In February 1993, Wilder arranged for Ashe to lie in state in the same dining room at the Executive Mansion. “I did not know when it happened that this was the first time a public viewing had been held in the mansion since Stonewall Jackson was there,” Wilder says.
Portrait in Motion
When Ashe became interested in a topic, he quickly learned all he could. While working on “Portrait in Motion,” which he co-authored with Ashe, Deford joined the tennis champ’s unprecedented 1973 trip to South Africa, and he called it the most important story he covered in his long career.
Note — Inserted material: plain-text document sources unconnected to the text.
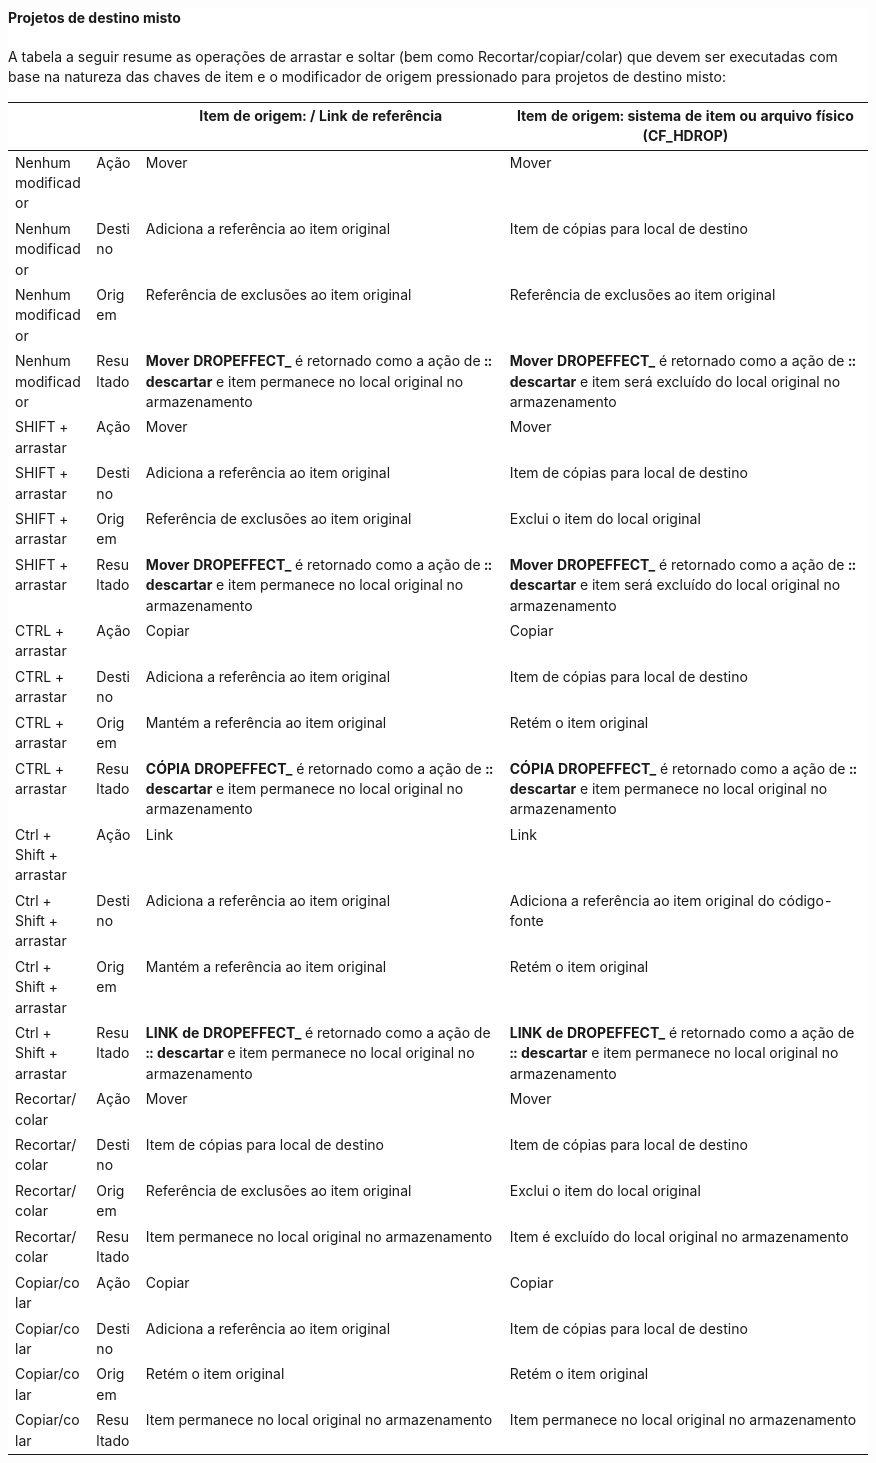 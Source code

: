#### <a name="mixed-target-projects"></a>Projetos de destino misto  
 A tabela a seguir resume as operações de arrastar e soltar (bem como Recortar/copiar/colar) que devem ser executadas com base na natureza das chaves de item e o modificador de origem pressionado para projetos de destino misto:  
  
|||Item de origem: / Link de referência|Item de origem: sistema de item ou arquivo físico (CF_HDROP)|  
|-|-|----------------------------------|-------------------------------------------------------------|  
|Nenhum modificador|Ação|Mover|Mover|  
|Nenhum modificador|Destino|Adiciona a referência ao item original|Item de cópias para local de destino|  
|Nenhum modificador|Origem|Referência de exclusões ao item original|Referência de exclusões ao item original|  
|Nenhum modificador|Resultado|**Mover DROPEFFECT_** é retornado como a ação de **:: descartar** e item permanece no local original no armazenamento|**Mover DROPEFFECT_** é retornado como a ação de **:: descartar** e item será excluído do local original no armazenamento|  
|SHIFT + arrastar|Ação|Mover|Mover|  
|SHIFT + arrastar|Destino|Adiciona a referência ao item original|Item de cópias para local de destino|  
|SHIFT + arrastar|Origem|Referência de exclusões ao item original|Exclui o item do local original|  
|SHIFT + arrastar|Resultado|**Mover DROPEFFECT_** é retornado como a ação de **:: descartar** e item permanece no local original no armazenamento|**Mover DROPEFFECT_** é retornado como a ação de **:: descartar** e item será excluído do local original no armazenamento|  
|CTRL + arrastar|Ação|Copiar|Copiar|  
|CTRL + arrastar|Destino|Adiciona a referência ao item original|Item de cópias para local de destino|  
|CTRL + arrastar|Origem|Mantém a referência ao item original|Retém o item original|  
|CTRL + arrastar|Resultado|**CÓPIA DROPEFFECT_** é retornado como a ação de **:: descartar** e item permanece no local original no armazenamento|**CÓPIA DROPEFFECT_** é retornado como a ação de **:: descartar** e item permanece no local original no armazenamento|  
|Ctrl + Shift + arrastar|Ação|Link|Link|  
|Ctrl + Shift + arrastar|Destino|Adiciona a referência ao item original|Adiciona a referência ao item original do código-fonte|  
|Ctrl + Shift + arrastar|Origem|Mantém a referência ao item original|Retém o item original|  
|Ctrl + Shift + arrastar|Resultado|**LINK de DROPEFFECT_** é retornado como a ação de **:: descartar** e item permanece no local original no armazenamento|**LINK de DROPEFFECT_** é retornado como a ação de **:: descartar** e item permanece no local original no armazenamento|  
|Recortar/colar|Ação|Mover|Mover|  
|Recortar/colar|Destino|Item de cópias para local de destino|Item de cópias para local de destino|  
|Recortar/colar|Origem|Referência de exclusões ao item original|Exclui o item do local original|  
|Recortar/colar|Resultado|Item permanece no local original no armazenamento|Item é excluído do local original no armazenamento|  
|Copiar/colar|Ação|Copiar|Copiar|  
|Copiar/colar|Destino|Adiciona a referência ao item original|Item de cópias para local de destino|  
|Copiar/colar|Origem|Retém o item original|Retém o item original|  
|Copiar/colar|Resultado|Item permanece no local original no armazenamento|Item permanece no local original no armazenamento|  
  
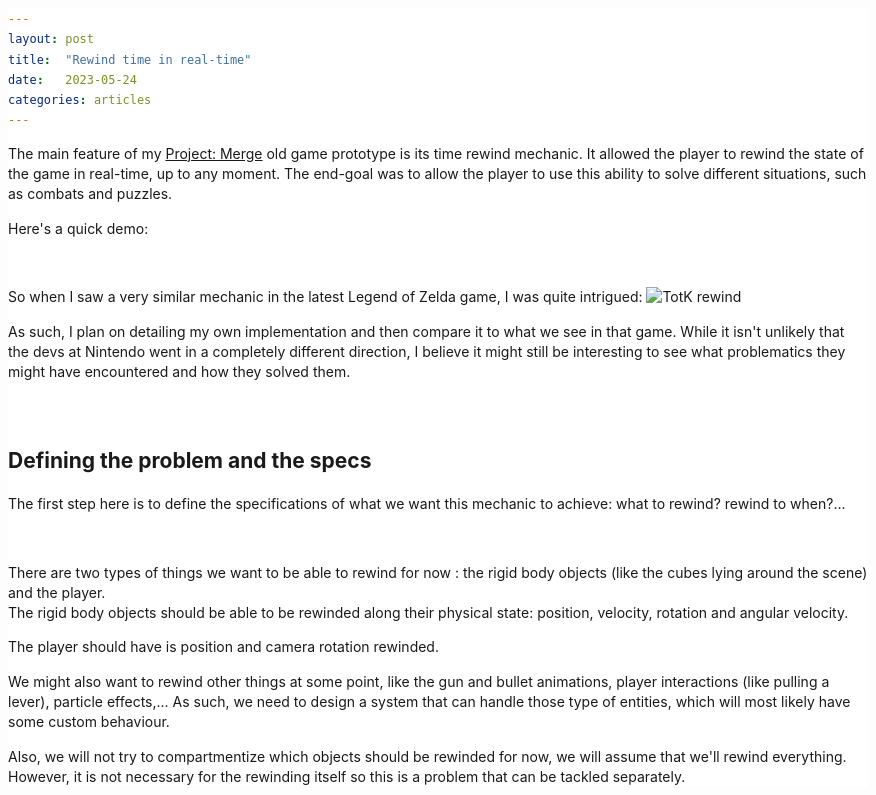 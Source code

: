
 ```yaml
---
layout: post
title:  "Rewind time in real-time"
date:   2023-05-24
categories: articles
---
```


The main feature of my [Project: Merge](/portfolio/project-merge) old game prototype is its time rewind
mechanic. 
It allowed the player to rewind the state of the game in real-time, up to any moment. The end-goal was to
allow the player to use this ability to solve different situations, such as combats and puzzles.

Here's a quick demo:
<div class="ratio ratio-16x9">
    <iframe src="https://www.youtube.com/embed/vPMXBt8YsHA" frameborder="0" allow="accelerometer; autoplay; clipboard-write; encrypted-media; gyroscope; picture-in-picture" allowfullscreen></iframe>
</div>
<br>

So when I saw a very similar mechanic in the latest Legend of Zelda game, I was quite intrigued:
![TotK rewind](/assets/img/articles/time-rewind/totk-rewind.gif)

As such, I plan on detailing my own implementation and then compare it to what we see in that game. 
While it isn't unlikely that the devs at Nintendo went in a completely different direction, I believe it 
might still be interesting to see what problematics they might have encountered and how they solved them. 

<br>

## Defining the problem and the specs

The first step here is to define the specifications of what we want this mechanic to achieve: 
what to rewind? rewind to when?...

<br>

There are two types of things we want to be able to rewind for now : the rigid body objects (like 
the cubes lying around the scene) and the player. <br>
The rigid body objects should be able to be rewinded along their physical state: position, velocity, 
rotation and angular velocity. <br>

The player should have is position and camera rotation rewinded.

We might also want to rewind other things at some point, like the gun and bullet animations, 
player interactions (like pulling a lever), particle effects,... As such, we need to design a 
system that can handle those type of entities, which will most likely have some custom behaviour.

Also, we will not try to compartmentize which objects should be rewinded for now, we will assume that we'll
rewind everything.
However, it is not necessary for the rewinding itself so this is a problem that can be tackled separately.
Ashe made the visit on his terms: He wouldn’t play for a segregated audience nor come as an “honorary white,” and he’d go anywhere. Ashe knew, too, that South Africa wanted to participate in the Olympics.
“People said, ‘Ashe is getting used by the system,’ ” Dell recalls. “In fact, Arthur was using the system. This was international news — a black man playing against whites in South Africa.”
Ashe had repeatedly requested a visa to travel to South Africa and was denied until 1973.
“There is a concept in international trade called comparative advantage,” Ashe wrote. “Two nations will trade with each other if each believes it can gain. My going to South Africa is a trade. … If nothing else, my presence signals a pause in apartheid … a pause of maybe for only five minutes — but maybe next time 10.”
Ashe resided in the opulent Spanish-style mansion of a wealthy insurance/real estate broker. He realized he was opening himself to charges of hypocrisy for staying in a rich white man’s house. But living in Soweto, deliberately built distantly from the center of town, wasn’t practical.
The mansion was fully staffed. When Ashe asked for a cold drink, he was startled when Anna, the maid, lowered her eyelids and replied, “Yes, Master.”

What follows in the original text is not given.